WALL-WM: イベント関節点における世界行動モデリングの切り出し

要旨

WALL-WMは、映像-行動学習をチャンク中心の最適化からイベント基盤の視覚-言語-行動（VLA）事前学習へと転換させる世界行動モデルであり、意味的に一貫した行動イベントを学習の基本単位として用いる。既存のWAMは一般にマルチモーダルまたは映像基盤モデルから初期化され、現在の観測と指示に直接条件付けられた固定長の行動チャンクを最適化する。便利ではあるが、このチャンク中心の定式化は根本的な粒度のミスマッチを生む。言語は意味的な目標やイベントを記述し、映像は連続的なシーンのダイナミクスを通じて変化し、行動は制御レベルの時間スケールで動作する。これら三つを同一の固定長予測ウィンドウに押し込むことは、VLA学習を短期相関のフィッティングに変えてしまう。WALL-WMは、教師信号とデータの両方を意味的イベントに基づいて整理することで、このミスマッチに対処する。具体的には、イベントレベルのキャプションとクラスタバランスサンプリングから構築されたデータエコシステムと組み合わせたイベント基盤VLA事前学習を導入し、多様な行動、シーン、タスク構造にわたるスケーラブルな学習を可能にする。同一のイベント事前学習済みバックボーンから、WALL-WMは二つの相補的な推論モードをサポートする。イベントモードは次のイベント記述を入力として可変長の実行チャンクを生成し、統合モードはStaircase Decodingを用いたVLMにより従来の固定長チャンク推論を条件付けつつ、勾配連続なVLA経路を保持する。Muonオプティマイザに基づく大規模事前学習インフラと相まって、WALL-WMは汎用WAMのための実用的なスケールアップレシピを提供する。
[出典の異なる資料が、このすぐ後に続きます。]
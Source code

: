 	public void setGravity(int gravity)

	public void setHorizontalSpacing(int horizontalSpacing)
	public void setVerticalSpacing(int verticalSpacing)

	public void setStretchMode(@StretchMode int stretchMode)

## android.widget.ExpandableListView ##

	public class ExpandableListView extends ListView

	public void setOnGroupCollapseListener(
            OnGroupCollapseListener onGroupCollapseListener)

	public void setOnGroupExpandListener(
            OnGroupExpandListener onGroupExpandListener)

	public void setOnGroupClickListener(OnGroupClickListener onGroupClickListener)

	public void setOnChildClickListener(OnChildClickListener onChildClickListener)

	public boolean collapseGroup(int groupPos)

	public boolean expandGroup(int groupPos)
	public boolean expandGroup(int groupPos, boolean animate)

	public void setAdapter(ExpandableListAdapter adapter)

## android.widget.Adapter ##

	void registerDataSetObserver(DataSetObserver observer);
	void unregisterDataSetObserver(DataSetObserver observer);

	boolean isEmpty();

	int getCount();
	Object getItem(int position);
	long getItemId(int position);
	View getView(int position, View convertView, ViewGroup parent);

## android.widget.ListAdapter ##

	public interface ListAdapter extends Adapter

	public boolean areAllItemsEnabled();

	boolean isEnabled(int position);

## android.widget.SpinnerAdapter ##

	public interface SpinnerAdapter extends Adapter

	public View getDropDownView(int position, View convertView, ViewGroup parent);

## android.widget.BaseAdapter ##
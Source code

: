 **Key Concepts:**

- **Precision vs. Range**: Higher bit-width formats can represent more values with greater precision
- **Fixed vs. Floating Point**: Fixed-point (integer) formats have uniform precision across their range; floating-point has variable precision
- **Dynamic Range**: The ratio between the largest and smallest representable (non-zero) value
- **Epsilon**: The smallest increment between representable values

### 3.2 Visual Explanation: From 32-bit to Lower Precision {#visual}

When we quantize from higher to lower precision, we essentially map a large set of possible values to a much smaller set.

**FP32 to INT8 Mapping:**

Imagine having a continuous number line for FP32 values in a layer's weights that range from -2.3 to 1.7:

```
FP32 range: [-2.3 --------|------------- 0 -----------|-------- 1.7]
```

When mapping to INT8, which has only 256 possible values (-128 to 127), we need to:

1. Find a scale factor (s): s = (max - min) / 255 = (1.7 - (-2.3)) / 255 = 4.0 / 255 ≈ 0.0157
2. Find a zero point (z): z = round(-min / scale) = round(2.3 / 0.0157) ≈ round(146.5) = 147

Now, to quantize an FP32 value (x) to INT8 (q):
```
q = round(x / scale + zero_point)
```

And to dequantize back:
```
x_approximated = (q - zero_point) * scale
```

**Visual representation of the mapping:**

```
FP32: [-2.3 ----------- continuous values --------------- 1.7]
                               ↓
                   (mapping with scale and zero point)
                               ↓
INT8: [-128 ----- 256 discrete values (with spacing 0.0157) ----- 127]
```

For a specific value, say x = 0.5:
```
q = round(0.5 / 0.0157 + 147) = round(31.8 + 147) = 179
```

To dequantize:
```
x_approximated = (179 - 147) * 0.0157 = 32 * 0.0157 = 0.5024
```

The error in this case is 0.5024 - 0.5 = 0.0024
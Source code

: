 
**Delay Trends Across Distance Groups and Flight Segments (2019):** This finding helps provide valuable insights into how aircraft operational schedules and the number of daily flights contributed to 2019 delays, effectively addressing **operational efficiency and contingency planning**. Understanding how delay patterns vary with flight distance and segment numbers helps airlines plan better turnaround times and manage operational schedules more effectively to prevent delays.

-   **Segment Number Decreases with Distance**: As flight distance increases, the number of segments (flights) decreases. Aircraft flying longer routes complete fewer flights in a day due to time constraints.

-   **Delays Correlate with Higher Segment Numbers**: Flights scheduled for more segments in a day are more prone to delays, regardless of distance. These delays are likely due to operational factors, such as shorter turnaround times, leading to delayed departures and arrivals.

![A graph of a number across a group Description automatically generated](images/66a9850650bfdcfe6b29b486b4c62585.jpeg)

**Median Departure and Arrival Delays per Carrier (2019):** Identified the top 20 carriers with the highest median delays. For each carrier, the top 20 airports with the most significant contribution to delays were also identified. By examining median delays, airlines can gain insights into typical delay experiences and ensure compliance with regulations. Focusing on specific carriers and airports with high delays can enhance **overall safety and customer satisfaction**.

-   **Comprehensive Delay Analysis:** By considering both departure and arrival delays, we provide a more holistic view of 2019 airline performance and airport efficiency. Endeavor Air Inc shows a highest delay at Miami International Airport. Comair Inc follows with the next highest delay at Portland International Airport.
実験では、WALL-WMが言語、シーン、タスクにわたり広範に汎化し、大規模実世界汎化評価において最先端の性能を達成することを示す。

English

WALL-WM is a World Action Model that shifts video-action learning from chunk-centric optimization to event-grounded Vision-Language-Action pretraining, using semantically coherent action events as the atomic unit of learning. Existing WAMs commonly initialize from multimodal or video foundation models and then optimize fixed-length action chunks conditioned directly on the current observation and instruction. Although convenient, this chunk-centric formulation creates a fundamental granularity mismatch. Language describes semantic goals and events, vision evolves through continuous scene dynamics, and actions operate at control-level timescales; forcing all three into the same fixed-length prediction window turns VLA training into short-horizon correlation fitting. WALL-WM addresses this mismatch by organizing both supervision and data around semantic events. Specifically, it pairs event-grounded VLA pretraining with a data ecosystem built from event-level captions and cluster-balanced sampling, enabling scalable learning over diverse behaviors, scenes, and task structures. From the same event-pretrained backbone, WALL-WM supports two complementary inference modes. The event mode consumes next-event descriptions and enables variable-length execution chunks, while the unified mode uses a VLM with Staircase Decoding to condition conventional fixed-length chunk inference while preserving a gradient-continuous VLA path. Together with Muon-optimizer-based large-scale pretraining infrastructure, WALL-WM provides a practical scale-up recipe for general-purpose WAMs. Experiments show that WALL-WM generalizes broadly across language, scenes, and tasks, achieving state-of-the-art performance in large-scale real-world generalization evaluation.